## What you have to do
All of the data beneath this instruction is to be transcribed word for word.

Records excerpted from a collection
⁂

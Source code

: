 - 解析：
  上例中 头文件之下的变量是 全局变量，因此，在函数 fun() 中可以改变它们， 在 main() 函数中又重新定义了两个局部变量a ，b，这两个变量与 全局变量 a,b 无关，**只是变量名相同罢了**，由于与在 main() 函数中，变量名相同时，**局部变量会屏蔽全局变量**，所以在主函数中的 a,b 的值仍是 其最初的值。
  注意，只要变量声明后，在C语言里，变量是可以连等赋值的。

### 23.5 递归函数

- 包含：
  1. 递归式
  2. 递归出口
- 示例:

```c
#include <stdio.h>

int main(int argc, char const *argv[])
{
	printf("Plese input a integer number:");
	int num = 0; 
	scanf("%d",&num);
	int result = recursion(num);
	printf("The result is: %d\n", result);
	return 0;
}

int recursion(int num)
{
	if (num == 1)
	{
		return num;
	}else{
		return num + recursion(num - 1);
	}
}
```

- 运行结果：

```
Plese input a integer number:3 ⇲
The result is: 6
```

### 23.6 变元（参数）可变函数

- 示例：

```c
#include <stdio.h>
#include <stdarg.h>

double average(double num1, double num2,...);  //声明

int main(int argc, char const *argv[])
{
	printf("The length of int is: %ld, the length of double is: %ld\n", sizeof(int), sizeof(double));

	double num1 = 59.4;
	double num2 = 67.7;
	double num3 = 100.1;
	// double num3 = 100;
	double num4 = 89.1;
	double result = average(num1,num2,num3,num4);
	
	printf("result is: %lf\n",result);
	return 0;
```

⁂

## Answer box
Source code

: - 解析：
  上例中 头文件之下的变量是 全局变量，因此，在函数 fun() 中可以改变它们， 在 main() 函数中又重新定义了两个局部变量a ，b，这两个变量与 全局变量 a,b 无关，**只是变量名相同罢了**，由于与在 main() 函数中，变量名相同时，**局部变量会屏蔽全局变量**，所以在主函数中的 a,b 的值仍是 其最初的值。
  注意，只要变量声明后，在C语言里，变量是可以连等赋值的。

### 23.5 递归函数

- 包含：
  1. 递归式
  2. 递归出口
- 示例:

```c
#include <stdio.h>

int main(int argc, char const *argv[])
{
	printf("Plese input a integer number:");
	int num = 0; 
	scanf("%d",&num);
	int result = recursion(num);
	printf("The result is: %d\n", result);
	return 0;
}

int recursion(int num)
{
	if (num == 1)
	{
		return num;
	}else{
		return num + recursion(num - 1);
	}
}
```

- 运行结果：

```
Plese input a integer number:3 ⇲
The result is: 6
```

### 23.6 变元（参数）可变函数

- 示例：

```c
#include <stdio.h>
#include <stdarg.h>

double average(double num1, double num2,...);  //声明

int main(int argc, char const *argv[])
{
	printf("The length of int is: %ld, the length of double is: %ld\n", sizeof(int), sizeof(double));

	double num1 = 59.4;
	double num2 = 67.7;
	double num3 = 100.1;
	// double num3 = 100;
	double num4 = 89.1;
	double result = average(num1,num2,num3,num4);
	
	printf("result is: %lf\n",result);
	return 0;
```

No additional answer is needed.